▶ [SUPPLIED MATERIAL]
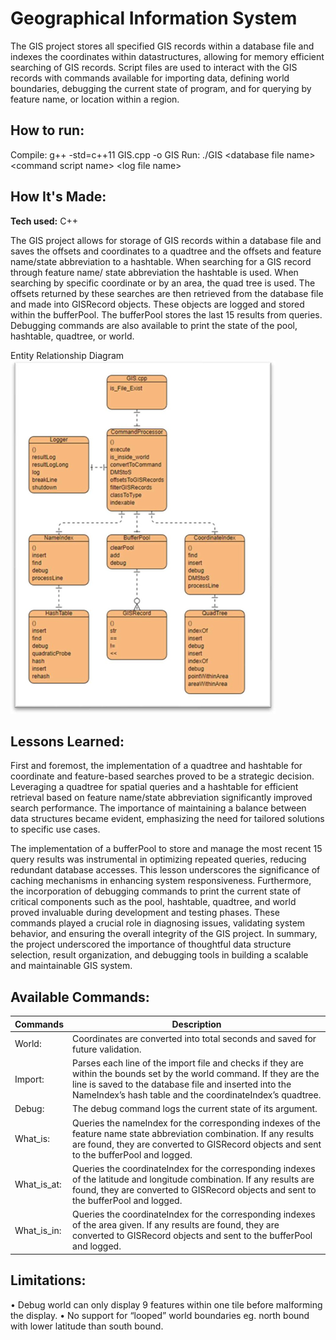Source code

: # Geographical Information System
The GIS project stores all specified GIS records within a database file and indexes the coordinates within datastructures, allowing for memory efficient searching of GIS records. Script files are used to interact with the GIS records with commands available for importing data, defining world boundaries, debugging the current state of program, and for querying by feature name, or location within a region.

## How to run:
Compile:	g++ -std=c++11 GIS.cpp -o GIS
Run:	./GIS \<database file name\> \<command script name\> \<log file name\>


## How It's Made:

**Tech used:** C++

The GIS project allows for storage of GIS records within a database file and saves the offsets and coordinates to a quadtree and the offsets and feature name/state abbreviation to a hashtable. When searching for a GIS record through feature name/ state abbreviation the hashtable is used. When searching by specific coordinate or by an area, the quad tree is used. The offsets returned by these searches are then retrieved from the database file and made into GISRecord objects. These objects are logged and stored within the bufferPool. The bufferPool stores the last 15 results from queries. Debugging commands are also available to print the state of the pool, hashtable, quadtree, or world.

Entity Relationship Diagram
![Alt text](image.png)

## Lessons Learned:

First and foremost, the implementation of a quadtree and hashtable for coordinate and feature-based searches proved to be a strategic decision. Leveraging a quadtree for spatial queries and a hashtable for efficient retrieval based on feature name/state abbreviation significantly improved search performance. The importance of maintaining a balance between data structures became evident, emphasizing the need for tailored solutions to specific use cases. 

The implementation of a bufferPool to store and manage the most recent 15 query results was instrumental in optimizing repeated queries, reducing redundant database accesses. This lesson underscores the significance of caching mechanisms in enhancing system responsiveness. Furthermore, the incorporation of debugging commands to print the current state of critical components such as the pool, hashtable, quadtree, and world proved invaluable during development and testing phases. These commands played a crucial role in diagnosing issues, validating system behavior, and ensuring the overall integrity of the GIS project. In summary, the project underscored the importance of thoughtful data structure selection, result organization, and debugging tools in building a scalable and maintainable GIS system.

## Available Commands:
| Commands        | Description           |
| ------------- |------------------------------------------------------------------------------|
| World:        | Coordinates are converted into total seconds and saved for future validation. |
| Import:       | Parses each line of the import file and checks if they are within the bounds set by the world command. If they are the line is saved to the database file and inserted into the NameIndex’s hash table and the coordinateIndex’s quadtree. |
| Debug:        | The debug command logs the current state of its argument.      |
| What_is:      | Queries the nameIndex for the corresponding indexes of the feature name state abbreviation combination. If any results are found, they are converted to GISRecord objects and sent to the bufferPool and logged. |
| What_is_at:   | Queries the coordinateIndex for the corresponding indexes of the latitude and longitude combination. If any results are found, they are converted to GISRecord objects and sent to the bufferPool and logged.      |
| What_is_in:   | Queries the coordinateIndex for the corresponding indexes of the area given. If any results are found, they are converted to GISRecord objects and sent to the bufferPool and logged. |

## Limitations:

•	Debug world can only display 9 features within one tile before malforming the display.
•	No support for “looped” world boundaries eg. north bound with lower latitude than south bound.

▶ [EXERCISE REQUIREMENTS]
Extract each line from the listing that holds the word "they".

▶ [WRITTEN ANSWER]
| Import:       | Parses each line of the import file and checks if they are within the bounds set by the world command. If they are the line is saved to the database file and inserted into the NameIndex’s hash table and the coordinateIndex’s quadtree. |
| What_is:      | Queries the nameIndex for the corresponding indexes of the feature name state abbreviation combination. If any results are found, they are converted to GISRecord objects and sent to the bufferPool and logged. |
| What_is_at:   | Queries the coordinateIndex for the corresponding indexes of the latitude and longitude combination. If any results are found, they are converted to GISRecord objects and sent to the bufferPool and logged.      |
| What_is_in:   | Queries the coordinateIndex for the corresponding indexes of the area given. If any results are found, they are converted to GISRecord objects and sent to the bufferPool and logged. |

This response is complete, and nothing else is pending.